Abstract

Breast cancer development and breast cancer progression involves the deregulation of growth factors leading to uncontrolled cellular proliferation, invasion and metastasis. Transforming growth factor (TGF)-β plays a crucial role in breast cancer because it has the potential to act as either a tumor suppressor or a pro-oncogenic chemokine. A cross-communication between the TGF-β signaling network and estrogens has been postulated, which is important for breast tumorigenesis. Here, we provide evidence that inhibition of TGF-β signaling is associated with a rapid estrogen-dependent nongenomic action. Moreover, we were able to demonstrate that estrogens disrupt the TGF-β signaling network as well as TGF-β functions in breast cancer cells via the G protein-coupled receptor 30 (GPR30).
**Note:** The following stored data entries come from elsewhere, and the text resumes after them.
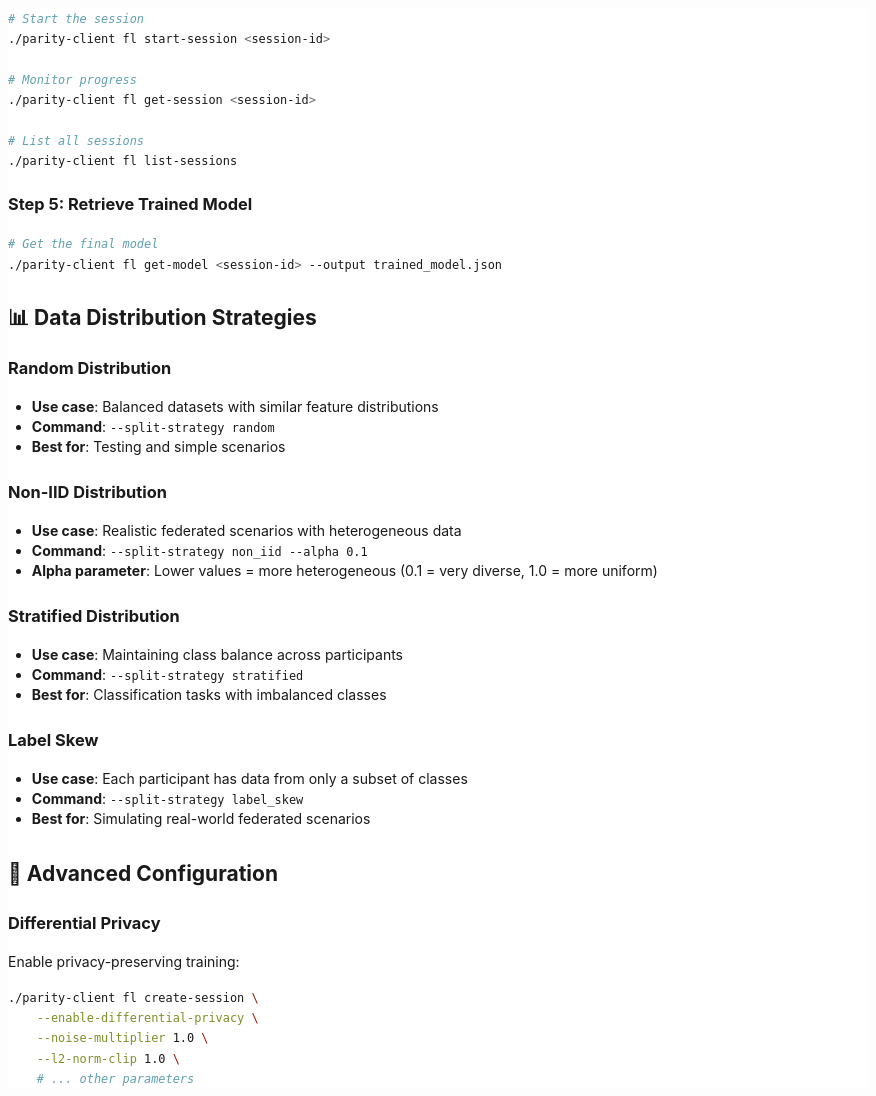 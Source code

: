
```bash
# Start the session
./parity-client fl start-session <session-id>

# Monitor progress
./parity-client fl get-session <session-id>

# List all sessions
./parity-client fl list-sessions
```

### Step 5: Retrieve Trained Model

```bash
# Get the final model
./parity-client fl get-model <session-id> --output trained_model.json
```

## 📊 Data Distribution Strategies

### Random Distribution

- **Use case**: Balanced datasets with similar feature distributions
- **Command**: `--split-strategy random`
- **Best for**: Testing and simple scenarios

### Non-IID Distribution

- **Use case**: Realistic federated scenarios with heterogeneous data
- **Command**: `--split-strategy non_iid --alpha 0.1`
- **Alpha parameter**: Lower values = more heterogeneous (0.1 = very diverse, 1.0 = more uniform)

### Stratified Distribution

- **Use case**: Maintaining class balance across participants
- **Command**: `--split-strategy stratified`
- **Best for**: Classification tasks with imbalanced classes

### Label Skew

- **Use case**: Each participant has data from only a subset of classes
- **Command**: `--split-strategy label_skew`
- **Best for**: Simulating real-world federated scenarios

## 🔧 Advanced Configuration

### Differential Privacy

Enable privacy-preserving training:

```bash
./parity-client fl create-session \
    --enable-differential-privacy \
    --noise-multiplier 1.0 \
    --l2-norm-clip 1.0 \
    # ... other parameters
```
Silencing of GPR30 in MCF-7 cells completely reduced the ability of 17-β-estradiol (E2) to inhibit the TGF-β pathway. Likewise, in GPR30-deficient MDA-MB-231 breast cancer cells, E2 achieved the ability to suppress TGF-β signaling only after transfection with GPR30-encoding plasmids. It is most interesting that the antiestrogen fulvestrant (ICI 182,780), which possesses agonistic activity at the GPR30, also diminished TGF-β signaling. Further experiments attempted to characterize the molecular mechanism by which activated GPR30 inhibits the TGF-β pathway. Our results indicate that GPR30 induces the stimulation of the mitogen-activated protein kinases (MAPKs), which interferes with the activation of Smad proteins. Inhibition of MAPK activity prevented the ability of E2 from suppressing TGF-β signaling. These findings are of great clinical relevance, because down-regulation of TGF-β signaling is associated with the development of breast cancer resistance in response to antiestrogens.